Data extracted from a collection
* * * * * * * * *
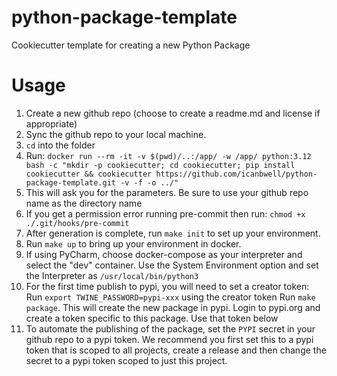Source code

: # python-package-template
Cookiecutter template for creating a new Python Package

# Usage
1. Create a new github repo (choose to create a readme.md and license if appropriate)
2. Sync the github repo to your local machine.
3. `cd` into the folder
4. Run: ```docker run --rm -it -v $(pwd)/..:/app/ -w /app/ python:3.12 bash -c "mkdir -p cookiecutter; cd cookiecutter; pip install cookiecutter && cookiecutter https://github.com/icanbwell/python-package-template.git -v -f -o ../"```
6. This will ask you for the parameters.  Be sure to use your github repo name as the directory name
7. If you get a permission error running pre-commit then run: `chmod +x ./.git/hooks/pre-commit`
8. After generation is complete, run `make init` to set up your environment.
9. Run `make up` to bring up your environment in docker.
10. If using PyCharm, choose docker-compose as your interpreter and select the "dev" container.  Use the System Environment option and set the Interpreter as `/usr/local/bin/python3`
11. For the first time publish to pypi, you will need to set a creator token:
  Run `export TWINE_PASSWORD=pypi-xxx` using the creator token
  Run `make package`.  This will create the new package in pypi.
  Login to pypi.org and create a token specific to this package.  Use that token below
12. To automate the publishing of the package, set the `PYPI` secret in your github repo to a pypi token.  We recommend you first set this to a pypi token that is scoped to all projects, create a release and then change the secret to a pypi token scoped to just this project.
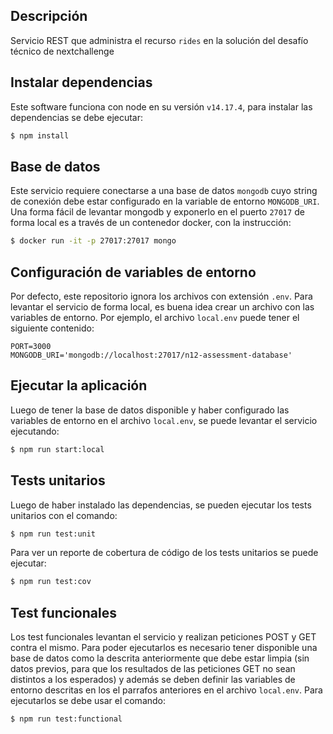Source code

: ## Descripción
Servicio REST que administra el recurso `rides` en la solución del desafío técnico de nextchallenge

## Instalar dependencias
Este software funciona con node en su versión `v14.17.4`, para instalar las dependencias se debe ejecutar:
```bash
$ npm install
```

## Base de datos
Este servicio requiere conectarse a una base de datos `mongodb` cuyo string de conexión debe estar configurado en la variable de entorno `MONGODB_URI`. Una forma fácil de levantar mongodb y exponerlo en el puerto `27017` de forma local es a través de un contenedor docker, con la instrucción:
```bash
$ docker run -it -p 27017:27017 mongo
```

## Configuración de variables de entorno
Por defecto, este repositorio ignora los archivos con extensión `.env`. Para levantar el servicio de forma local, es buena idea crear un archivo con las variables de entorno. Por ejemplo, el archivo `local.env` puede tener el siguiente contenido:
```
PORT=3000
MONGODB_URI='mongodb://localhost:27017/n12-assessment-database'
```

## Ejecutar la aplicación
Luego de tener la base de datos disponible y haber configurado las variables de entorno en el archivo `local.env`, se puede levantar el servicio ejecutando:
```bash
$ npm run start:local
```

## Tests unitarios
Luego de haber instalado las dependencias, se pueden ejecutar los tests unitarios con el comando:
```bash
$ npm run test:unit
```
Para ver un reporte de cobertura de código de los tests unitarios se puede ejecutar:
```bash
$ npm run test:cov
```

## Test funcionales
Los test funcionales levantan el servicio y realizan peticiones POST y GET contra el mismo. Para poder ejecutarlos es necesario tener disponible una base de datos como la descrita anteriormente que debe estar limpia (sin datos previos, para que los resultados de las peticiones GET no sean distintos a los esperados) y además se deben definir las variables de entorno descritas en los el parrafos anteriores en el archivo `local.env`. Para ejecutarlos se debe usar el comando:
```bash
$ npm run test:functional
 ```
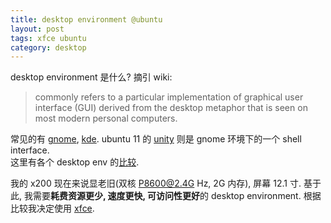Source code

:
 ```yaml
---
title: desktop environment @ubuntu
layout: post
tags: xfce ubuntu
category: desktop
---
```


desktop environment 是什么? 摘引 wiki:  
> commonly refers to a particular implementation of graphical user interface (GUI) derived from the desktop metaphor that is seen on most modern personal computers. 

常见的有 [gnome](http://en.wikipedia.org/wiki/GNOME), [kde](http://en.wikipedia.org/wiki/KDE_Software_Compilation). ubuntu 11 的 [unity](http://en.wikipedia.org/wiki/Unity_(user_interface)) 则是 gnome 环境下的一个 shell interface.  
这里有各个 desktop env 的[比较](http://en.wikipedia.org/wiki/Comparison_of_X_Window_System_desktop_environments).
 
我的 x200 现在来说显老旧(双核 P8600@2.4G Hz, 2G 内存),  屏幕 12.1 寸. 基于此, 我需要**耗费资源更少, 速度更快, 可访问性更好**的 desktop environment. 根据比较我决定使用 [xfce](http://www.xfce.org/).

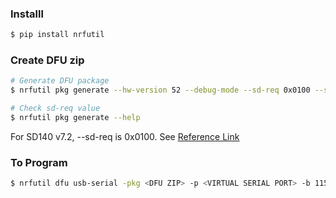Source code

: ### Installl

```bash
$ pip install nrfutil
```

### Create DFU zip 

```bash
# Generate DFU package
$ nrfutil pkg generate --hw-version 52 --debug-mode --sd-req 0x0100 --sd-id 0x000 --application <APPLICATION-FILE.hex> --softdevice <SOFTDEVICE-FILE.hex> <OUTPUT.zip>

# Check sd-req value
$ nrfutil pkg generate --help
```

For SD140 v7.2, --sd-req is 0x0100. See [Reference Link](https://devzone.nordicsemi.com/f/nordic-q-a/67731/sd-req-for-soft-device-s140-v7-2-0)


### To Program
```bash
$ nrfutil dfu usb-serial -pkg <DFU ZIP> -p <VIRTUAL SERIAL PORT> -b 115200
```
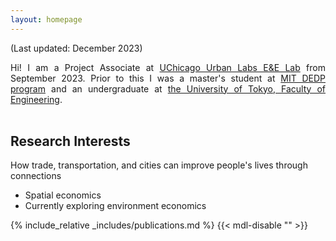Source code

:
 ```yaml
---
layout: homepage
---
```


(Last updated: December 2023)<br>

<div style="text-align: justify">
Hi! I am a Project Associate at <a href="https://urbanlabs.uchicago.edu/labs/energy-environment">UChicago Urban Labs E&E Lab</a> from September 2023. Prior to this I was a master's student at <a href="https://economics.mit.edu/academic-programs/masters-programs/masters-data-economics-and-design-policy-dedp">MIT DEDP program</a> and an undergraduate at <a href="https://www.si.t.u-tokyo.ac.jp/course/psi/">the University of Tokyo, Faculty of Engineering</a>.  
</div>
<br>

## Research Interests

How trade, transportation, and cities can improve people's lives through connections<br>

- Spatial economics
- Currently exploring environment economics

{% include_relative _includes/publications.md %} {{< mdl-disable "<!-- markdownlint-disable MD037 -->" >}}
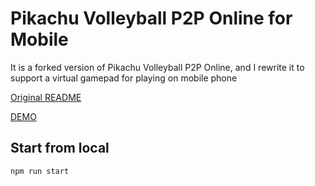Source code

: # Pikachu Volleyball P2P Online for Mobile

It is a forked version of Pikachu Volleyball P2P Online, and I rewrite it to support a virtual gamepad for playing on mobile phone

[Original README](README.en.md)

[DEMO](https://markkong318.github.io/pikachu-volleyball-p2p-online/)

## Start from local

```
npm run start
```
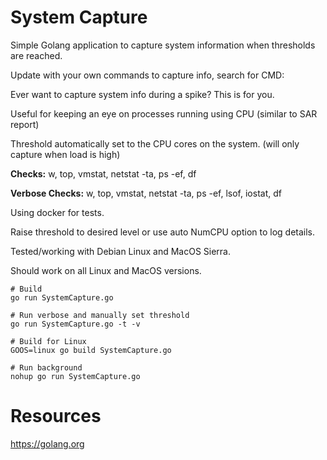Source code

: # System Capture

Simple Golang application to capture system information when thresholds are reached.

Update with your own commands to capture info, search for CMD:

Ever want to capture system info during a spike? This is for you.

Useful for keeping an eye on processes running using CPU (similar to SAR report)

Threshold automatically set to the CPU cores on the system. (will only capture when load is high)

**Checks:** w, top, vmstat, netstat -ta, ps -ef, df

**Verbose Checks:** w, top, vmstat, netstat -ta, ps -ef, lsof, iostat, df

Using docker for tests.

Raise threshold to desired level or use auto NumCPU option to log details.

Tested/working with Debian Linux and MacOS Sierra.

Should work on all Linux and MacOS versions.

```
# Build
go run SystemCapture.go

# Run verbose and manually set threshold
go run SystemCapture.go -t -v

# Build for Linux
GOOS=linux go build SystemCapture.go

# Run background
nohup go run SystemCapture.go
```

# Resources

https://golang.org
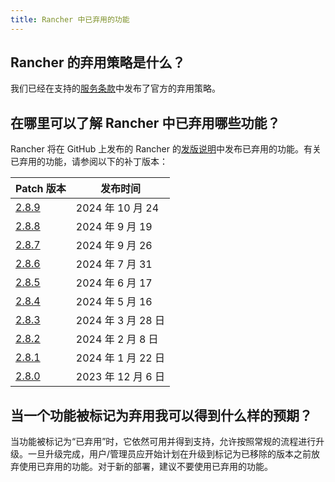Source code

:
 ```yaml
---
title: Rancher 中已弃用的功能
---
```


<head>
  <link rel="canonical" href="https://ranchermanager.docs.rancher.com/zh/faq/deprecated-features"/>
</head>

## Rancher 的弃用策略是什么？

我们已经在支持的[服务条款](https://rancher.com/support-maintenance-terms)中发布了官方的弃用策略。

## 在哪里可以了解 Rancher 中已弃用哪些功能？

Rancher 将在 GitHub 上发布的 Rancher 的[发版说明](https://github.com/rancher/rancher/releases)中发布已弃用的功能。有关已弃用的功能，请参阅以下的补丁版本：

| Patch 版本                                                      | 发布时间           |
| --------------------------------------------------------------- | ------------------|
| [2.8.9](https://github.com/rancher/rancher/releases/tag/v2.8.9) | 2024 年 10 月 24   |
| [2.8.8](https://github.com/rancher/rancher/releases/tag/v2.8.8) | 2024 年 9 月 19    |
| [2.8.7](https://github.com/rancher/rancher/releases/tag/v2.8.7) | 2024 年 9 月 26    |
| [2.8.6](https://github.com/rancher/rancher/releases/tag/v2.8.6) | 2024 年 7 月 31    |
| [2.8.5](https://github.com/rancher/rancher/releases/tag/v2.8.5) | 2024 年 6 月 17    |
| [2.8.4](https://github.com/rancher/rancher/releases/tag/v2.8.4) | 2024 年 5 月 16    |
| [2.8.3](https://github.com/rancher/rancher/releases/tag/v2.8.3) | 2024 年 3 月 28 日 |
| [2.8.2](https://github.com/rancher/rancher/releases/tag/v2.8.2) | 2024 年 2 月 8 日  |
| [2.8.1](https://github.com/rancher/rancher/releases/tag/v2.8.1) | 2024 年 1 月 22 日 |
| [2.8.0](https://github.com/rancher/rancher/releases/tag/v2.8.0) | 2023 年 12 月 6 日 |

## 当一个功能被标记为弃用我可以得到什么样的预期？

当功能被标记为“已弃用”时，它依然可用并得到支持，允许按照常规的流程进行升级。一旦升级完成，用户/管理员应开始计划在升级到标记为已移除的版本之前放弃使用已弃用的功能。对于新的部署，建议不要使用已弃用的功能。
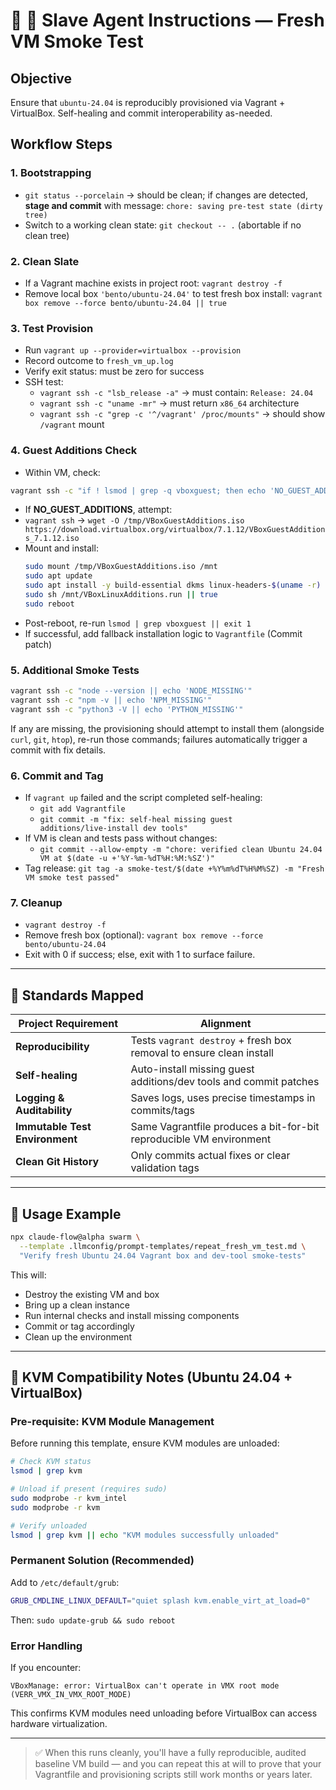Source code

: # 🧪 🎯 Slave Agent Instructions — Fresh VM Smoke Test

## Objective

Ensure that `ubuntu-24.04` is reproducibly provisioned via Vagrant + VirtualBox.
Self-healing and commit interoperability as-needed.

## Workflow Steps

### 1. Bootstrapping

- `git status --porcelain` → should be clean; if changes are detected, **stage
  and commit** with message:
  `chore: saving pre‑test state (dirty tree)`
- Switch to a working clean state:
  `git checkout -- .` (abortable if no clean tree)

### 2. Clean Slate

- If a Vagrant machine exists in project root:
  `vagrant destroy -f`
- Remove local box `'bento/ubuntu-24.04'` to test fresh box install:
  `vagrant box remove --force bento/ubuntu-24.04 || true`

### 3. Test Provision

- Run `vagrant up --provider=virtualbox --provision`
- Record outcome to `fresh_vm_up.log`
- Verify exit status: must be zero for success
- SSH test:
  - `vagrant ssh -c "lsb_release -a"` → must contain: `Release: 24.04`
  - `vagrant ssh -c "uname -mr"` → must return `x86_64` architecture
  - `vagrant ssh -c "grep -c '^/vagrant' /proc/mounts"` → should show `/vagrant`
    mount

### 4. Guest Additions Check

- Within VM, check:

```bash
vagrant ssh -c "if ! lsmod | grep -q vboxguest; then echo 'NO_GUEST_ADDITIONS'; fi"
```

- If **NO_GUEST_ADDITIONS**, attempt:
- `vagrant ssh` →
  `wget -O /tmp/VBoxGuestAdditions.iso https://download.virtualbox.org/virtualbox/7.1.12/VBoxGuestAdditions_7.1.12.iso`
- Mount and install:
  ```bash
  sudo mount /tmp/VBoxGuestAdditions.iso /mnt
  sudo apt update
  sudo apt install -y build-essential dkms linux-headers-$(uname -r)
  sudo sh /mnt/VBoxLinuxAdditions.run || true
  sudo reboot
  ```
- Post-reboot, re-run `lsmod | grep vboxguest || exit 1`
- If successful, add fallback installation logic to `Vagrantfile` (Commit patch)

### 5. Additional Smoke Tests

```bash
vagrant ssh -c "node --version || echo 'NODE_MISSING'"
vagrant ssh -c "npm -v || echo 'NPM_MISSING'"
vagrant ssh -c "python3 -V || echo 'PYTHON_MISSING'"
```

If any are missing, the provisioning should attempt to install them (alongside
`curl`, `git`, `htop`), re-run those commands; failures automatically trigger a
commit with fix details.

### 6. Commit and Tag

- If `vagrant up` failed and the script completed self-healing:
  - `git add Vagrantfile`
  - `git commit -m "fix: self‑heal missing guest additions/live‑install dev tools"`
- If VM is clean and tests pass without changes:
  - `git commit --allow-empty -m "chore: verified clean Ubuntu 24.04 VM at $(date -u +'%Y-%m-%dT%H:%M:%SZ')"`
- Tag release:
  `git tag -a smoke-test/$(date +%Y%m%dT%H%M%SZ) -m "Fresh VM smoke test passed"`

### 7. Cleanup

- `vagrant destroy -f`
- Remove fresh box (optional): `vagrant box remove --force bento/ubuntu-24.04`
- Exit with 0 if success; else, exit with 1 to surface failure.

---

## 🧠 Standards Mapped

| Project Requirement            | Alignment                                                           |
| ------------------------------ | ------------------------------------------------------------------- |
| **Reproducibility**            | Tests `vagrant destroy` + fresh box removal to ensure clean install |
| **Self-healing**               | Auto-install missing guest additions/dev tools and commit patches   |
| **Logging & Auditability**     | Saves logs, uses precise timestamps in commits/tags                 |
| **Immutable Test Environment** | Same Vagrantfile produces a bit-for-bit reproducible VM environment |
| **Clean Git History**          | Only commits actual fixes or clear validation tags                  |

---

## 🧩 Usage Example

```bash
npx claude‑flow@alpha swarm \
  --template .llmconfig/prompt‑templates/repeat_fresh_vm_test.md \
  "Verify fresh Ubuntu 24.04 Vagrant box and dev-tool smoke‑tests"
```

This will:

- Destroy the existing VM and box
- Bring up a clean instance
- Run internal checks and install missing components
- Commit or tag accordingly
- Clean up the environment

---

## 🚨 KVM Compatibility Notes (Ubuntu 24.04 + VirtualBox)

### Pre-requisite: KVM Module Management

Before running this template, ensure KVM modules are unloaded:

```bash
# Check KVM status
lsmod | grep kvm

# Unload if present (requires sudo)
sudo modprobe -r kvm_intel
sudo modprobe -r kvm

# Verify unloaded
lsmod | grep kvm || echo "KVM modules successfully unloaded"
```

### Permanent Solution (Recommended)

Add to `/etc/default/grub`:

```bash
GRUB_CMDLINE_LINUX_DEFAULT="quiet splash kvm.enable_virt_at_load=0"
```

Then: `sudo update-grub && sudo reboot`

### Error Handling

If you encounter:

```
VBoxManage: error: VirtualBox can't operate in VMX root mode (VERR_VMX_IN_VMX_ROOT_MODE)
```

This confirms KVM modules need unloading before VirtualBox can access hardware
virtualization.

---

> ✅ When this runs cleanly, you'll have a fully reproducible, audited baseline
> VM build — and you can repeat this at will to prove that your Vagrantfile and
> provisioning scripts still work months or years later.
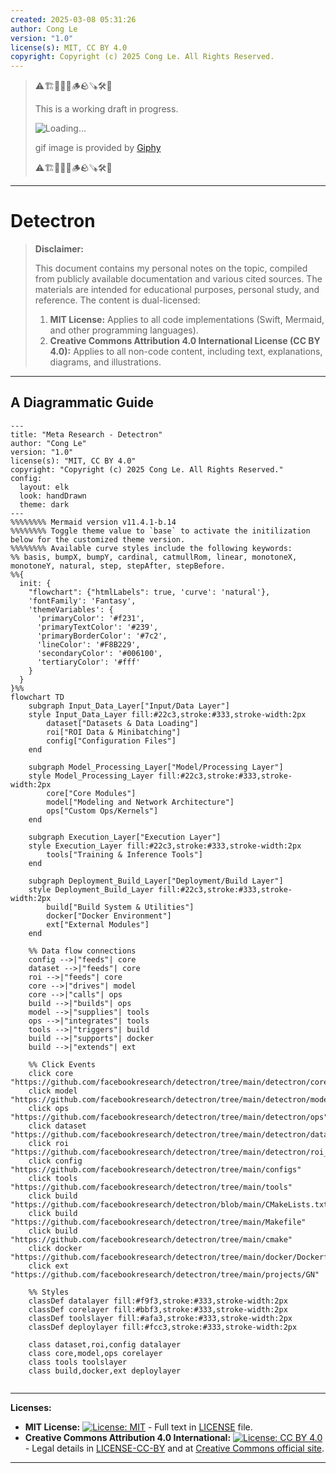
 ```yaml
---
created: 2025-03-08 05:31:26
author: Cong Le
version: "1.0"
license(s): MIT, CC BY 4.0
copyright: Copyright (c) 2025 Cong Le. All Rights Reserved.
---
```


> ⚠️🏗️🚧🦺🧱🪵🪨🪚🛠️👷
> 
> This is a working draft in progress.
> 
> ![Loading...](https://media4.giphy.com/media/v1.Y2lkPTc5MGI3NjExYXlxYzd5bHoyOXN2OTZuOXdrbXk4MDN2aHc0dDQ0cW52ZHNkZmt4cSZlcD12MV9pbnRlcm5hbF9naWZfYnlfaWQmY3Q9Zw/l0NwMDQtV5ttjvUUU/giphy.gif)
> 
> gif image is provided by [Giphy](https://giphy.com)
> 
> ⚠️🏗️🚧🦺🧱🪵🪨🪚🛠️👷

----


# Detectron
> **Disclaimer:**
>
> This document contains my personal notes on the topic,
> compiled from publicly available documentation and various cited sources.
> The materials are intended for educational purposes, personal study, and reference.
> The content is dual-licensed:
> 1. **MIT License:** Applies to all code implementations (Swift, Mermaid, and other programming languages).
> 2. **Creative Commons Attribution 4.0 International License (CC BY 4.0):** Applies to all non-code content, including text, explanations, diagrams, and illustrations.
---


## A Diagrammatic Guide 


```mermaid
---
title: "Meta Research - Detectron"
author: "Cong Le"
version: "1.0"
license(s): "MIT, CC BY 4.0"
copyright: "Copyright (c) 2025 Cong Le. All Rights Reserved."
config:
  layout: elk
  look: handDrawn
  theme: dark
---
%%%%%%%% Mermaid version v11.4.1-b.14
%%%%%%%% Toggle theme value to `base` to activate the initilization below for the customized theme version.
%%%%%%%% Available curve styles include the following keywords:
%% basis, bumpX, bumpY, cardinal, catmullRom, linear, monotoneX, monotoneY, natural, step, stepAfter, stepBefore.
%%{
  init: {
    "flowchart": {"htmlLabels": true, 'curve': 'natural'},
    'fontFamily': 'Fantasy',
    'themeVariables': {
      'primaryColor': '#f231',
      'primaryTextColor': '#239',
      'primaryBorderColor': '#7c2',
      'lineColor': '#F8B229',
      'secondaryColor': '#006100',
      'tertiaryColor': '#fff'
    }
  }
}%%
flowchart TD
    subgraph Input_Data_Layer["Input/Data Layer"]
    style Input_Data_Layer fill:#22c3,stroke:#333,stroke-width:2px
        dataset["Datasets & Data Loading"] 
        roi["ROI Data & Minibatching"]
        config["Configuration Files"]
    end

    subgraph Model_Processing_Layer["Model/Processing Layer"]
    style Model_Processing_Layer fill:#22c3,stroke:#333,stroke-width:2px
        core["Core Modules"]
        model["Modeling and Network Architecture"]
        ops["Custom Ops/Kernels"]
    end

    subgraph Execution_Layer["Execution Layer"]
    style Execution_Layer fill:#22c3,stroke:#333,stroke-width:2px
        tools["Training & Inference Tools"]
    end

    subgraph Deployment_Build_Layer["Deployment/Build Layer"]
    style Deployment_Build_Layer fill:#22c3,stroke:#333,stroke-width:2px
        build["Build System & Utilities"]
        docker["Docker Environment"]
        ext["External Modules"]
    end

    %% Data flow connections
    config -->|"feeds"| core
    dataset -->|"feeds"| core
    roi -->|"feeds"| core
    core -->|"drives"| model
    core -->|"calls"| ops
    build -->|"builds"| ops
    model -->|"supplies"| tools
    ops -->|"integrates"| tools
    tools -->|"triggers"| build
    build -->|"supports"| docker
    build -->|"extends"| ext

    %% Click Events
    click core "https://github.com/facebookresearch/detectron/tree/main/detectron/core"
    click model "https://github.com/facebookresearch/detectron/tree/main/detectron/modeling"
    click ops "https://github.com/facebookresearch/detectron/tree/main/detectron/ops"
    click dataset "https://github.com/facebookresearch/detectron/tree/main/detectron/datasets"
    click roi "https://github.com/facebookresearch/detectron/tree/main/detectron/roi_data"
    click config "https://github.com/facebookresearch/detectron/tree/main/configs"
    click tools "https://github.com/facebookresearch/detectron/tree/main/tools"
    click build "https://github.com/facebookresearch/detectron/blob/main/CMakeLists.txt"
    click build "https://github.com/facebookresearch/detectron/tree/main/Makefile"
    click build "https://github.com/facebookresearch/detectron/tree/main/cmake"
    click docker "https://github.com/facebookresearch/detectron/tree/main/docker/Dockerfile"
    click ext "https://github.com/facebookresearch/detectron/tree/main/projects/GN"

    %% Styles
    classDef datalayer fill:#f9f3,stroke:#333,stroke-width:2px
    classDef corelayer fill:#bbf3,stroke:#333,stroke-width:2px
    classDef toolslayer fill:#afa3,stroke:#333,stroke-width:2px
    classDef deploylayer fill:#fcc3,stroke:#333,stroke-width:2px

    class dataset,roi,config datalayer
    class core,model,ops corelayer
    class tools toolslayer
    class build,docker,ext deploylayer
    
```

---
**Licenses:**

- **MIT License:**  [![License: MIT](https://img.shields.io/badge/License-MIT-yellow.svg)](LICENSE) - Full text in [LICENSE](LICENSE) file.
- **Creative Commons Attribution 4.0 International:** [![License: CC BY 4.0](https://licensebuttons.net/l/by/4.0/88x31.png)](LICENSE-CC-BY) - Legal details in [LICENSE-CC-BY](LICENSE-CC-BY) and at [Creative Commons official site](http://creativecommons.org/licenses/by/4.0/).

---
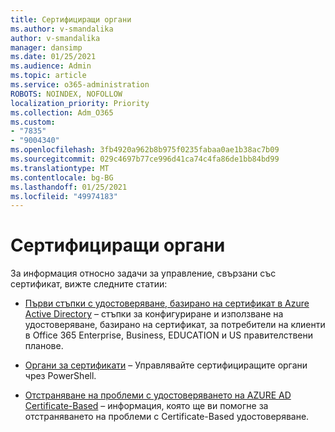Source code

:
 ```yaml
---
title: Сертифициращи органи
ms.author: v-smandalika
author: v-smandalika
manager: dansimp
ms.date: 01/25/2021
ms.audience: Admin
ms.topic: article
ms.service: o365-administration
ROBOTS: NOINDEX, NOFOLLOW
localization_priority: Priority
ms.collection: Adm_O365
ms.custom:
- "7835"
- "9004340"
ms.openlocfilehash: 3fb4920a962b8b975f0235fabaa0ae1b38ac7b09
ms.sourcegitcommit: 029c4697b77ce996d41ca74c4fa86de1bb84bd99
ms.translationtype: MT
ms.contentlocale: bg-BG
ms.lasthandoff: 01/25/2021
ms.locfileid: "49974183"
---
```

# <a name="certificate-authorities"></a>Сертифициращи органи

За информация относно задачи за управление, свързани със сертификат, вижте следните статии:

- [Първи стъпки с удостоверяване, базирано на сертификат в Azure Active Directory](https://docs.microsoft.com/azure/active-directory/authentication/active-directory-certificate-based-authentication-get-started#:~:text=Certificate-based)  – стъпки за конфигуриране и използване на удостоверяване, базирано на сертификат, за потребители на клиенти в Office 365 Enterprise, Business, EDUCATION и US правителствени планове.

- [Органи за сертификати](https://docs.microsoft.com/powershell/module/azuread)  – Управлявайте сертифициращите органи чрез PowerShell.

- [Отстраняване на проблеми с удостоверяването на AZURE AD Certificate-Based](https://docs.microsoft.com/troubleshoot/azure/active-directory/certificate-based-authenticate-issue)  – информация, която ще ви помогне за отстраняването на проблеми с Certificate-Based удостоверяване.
* * * * * * * * *
- [ABOUT THIS TASK]: All lines above that include the word "microsoft" must be copied into the answer.

- [ANSWER BOX]:
- [Първи стъпки с удостоверяване, базирано на сертификат в Azure Active Directory](https://docs.microsoft.com/azure/active-directory/authentication/active-directory-certificate-based-authentication-get-started#:~:text=Certificate-based)  – стъпки за конфигуриране и използване на удостоверяване, базирано на сертификат, за потребители на клиенти в Office 365 Enterprise, Business, EDUCATION и US правителствени планове.
- [Органи за сертификати](https://docs.microsoft.com/powershell/module/azuread)  – Управлявайте сертифициращите органи чрез PowerShell.
- [Отстраняване на проблеми с удостоверяването на AZURE AD Certificate-Based](https://docs.microsoft.com/troubleshoot/azure/active-directory/certificate-based-authenticate-issue)  – информация, която ще ви помогне за отстраняването на проблеми с Certificate-Based удостоверяване.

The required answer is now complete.